Bereits nach etwas Smalltalk kamen wir ins Gespräch. Sein Name war Ijudy er kam aus Nigeria und war seit ein paar Monaten in Österreich gelandet.
„I hope I can start here a new life with better work“, erzählt er mir offenherzig. „At the moment I have work, I am proud about it“, sagte er weiter stolz. Ich fragte ihn, was genau er machte und Ijudy zeigte mir stolz seinen Stapel an Zeitungen in seinen Arm. „This is my work and the street is my office. Here come so many people!“ Das ist wahr, so viele Menschen trifft man wohl kaum in einem Büro an. Was genau in den Zeitungen stand, wusste  er nicht, aber er lernte immer wieder Menschen durch den Verkauf kennen, fühlte sich nicht ganz so alleine. Ob er seine Heimat vermisst, fragte ich ihn. Ijudy zuckte mit den Schultern und sagte, dass er versuche hier die Zukunft zu finden. Vielleicht kehrt er irgendwann zurück.

 

Obwohl ihm das Leben in Österreich nicht gerade leicht gemacht wurde, gab er nicht auf. Im Anschluss an unser Gespräch kaufte ich ihm eine Ausgabe ab. Ijudy bedankte sich überschwänglich und verabschiedete mit den Worten: „You’re always welcome in my office“.

 

Leider habe ich Ijudy danach nicht mehr getroffen, weiß auch nicht, was aus ihm geworden ist. Seit 2 Jahren kaufe ich nun monatlich eine 20er Zeitung und lese gerne die Artikel. Die Menschen, die sie verkaufen, haben immer eine andere Geschichte. Ein besonders bewegender Moment war für mich, als ich in der Früh einmal eine alte Frau mit Gehstock und den Zeitungen in der Hand am Eingang zum Tyrolia-Buchhandel sah. Was ist das für eine Welt in der auch alte Frauen und Männern mit solchen Mitteln versuchen, ihr Leben irgendwie lebenswert zu machen?

 

Der 20er wird leider oft unterschätzt, viele Passanten gehen genervt an den VerkäuferInnen vorrüber, ohne darauf zu achten, was sich hinter dieser Idee verbirgt. Für die VerkäuferInnen ist die Straßenzeitung ein Lichtblick in dem sonst harten Leben. Man kann nur hoffen, dass genügend LeserInnen diesen Lichtblick auch wahrnehmen und es erst ermöglichen. Ob man 2 Euro in einen Spritzer oder in eine Zeitungsausgabe investiert sollte nochmal überlegt werden. Vorallem, wer am Ende mehr davon hat.

 

20er-Homepage

Ines Burkhardt

2 Comments

  1. sehr schöner beitrag!

    ijudy, oder auch john verkauft den 20er noch immer. er ist mittlerweile auch in einer bau- und elektroinstallationsfirma (oder etwas ähnlichem) tätig und daher vorallem samstags im dienste der interessanten und ehrenwerten zeitung im "büro". er scheut weder harte arbeitszeiten, noch hartherzige passanten und bewahrt stehts die freundlichkeit, die ihn zur menschlichen oase zwischen innsbruck´s konsumtempeln macht. nicht um zusammen mit anderen (nord)afrikanern europa ins chaos zu stürzen, sondern im beharrlichen versuch hier ein menschenwürdiges und bescheidenes leben zu führen und vom täglichen brot noch ein stück an die familie in nigeria abzutreten. einer familie, der das zweifelhafte glück europa verwehrt blieb. 

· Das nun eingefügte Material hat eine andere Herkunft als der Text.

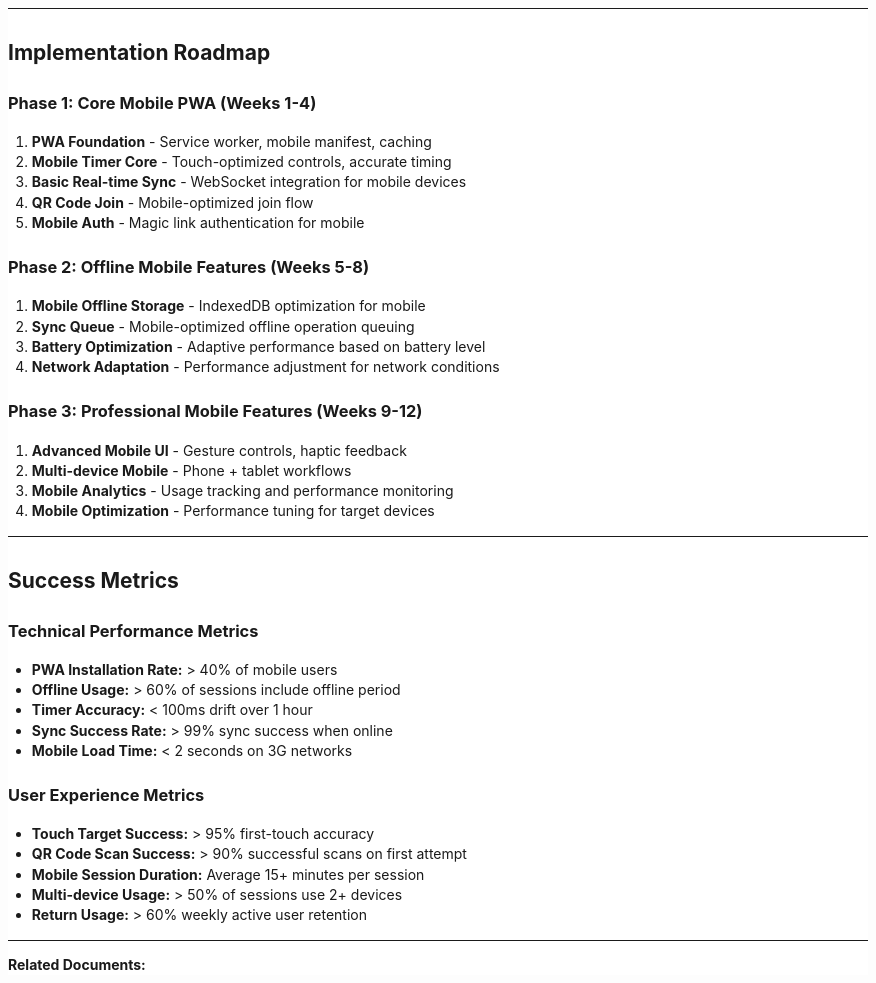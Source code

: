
 ```javascript
```

---

## Implementation Roadmap

### Phase 1: Core Mobile PWA (Weeks 1-4)

1. **PWA Foundation** - Service worker, mobile manifest, caching
2. **Mobile Timer Core** - Touch-optimized controls, accurate timing
3. **Basic Real-time Sync** - WebSocket integration for mobile devices
4. **QR Code Join** - Mobile-optimized join flow
5. **Mobile Auth** - Magic link authentication for mobile

### Phase 2: Offline Mobile Features (Weeks 5-8)

1. **Mobile Offline Storage** - IndexedDB optimization for mobile
2. **Sync Queue** - Mobile-optimized offline operation queuing
3. **Battery Optimization** - Adaptive performance based on battery level
4. **Network Adaptation** - Performance adjustment for network conditions

### Phase 3: Professional Mobile Features (Weeks 9-12)

1. **Advanced Mobile UI** - Gesture controls, haptic feedback
2. **Multi-device Mobile** - Phone + tablet workflows
3. **Mobile Analytics** - Usage tracking and performance monitoring
4. **Mobile Optimization** - Performance tuning for target devices

---

## Success Metrics

### Technical Performance Metrics

- **PWA Installation Rate:** > 40% of mobile users
- **Offline Usage:** > 60% of sessions include offline period
- **Timer Accuracy:** < 100ms drift over 1 hour
- **Sync Success Rate:** > 99% sync success when online
- **Mobile Load Time:** < 2 seconds on 3G networks

### User Experience Metrics

- **Touch Target Success:** > 95% first-touch accuracy
- **QR Code Scan Success:** > 90% successful scans on first attempt
- **Mobile Session Duration:** Average 15+ minutes per session
- **Multi-device Usage:** > 50% of sessions use 2+ devices
- **Return Usage:** > 60% weekly active user retention

---

**Related Documents:**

    20er regelmäßig kaufen und lesen(!) zahlt sich aus- und zwar für alle!

    ….kann dir übrigens john´s aktuelle handy nr. zukommen lassen, wenn du möchtest… schreib mir einfach. danke für den artikel!

    •  Vielen Vielen Dank Hans, es macht mich sehr glücklich zu hören, dass er immer noch hier ist und dass es ihm gut geht. Vielleicht schaffe ich es auch irgendwann einmal mehr zum 20er beizutragen, als nur die Zeitung zu kaufen 🙂 Ein wunderbares Projekt!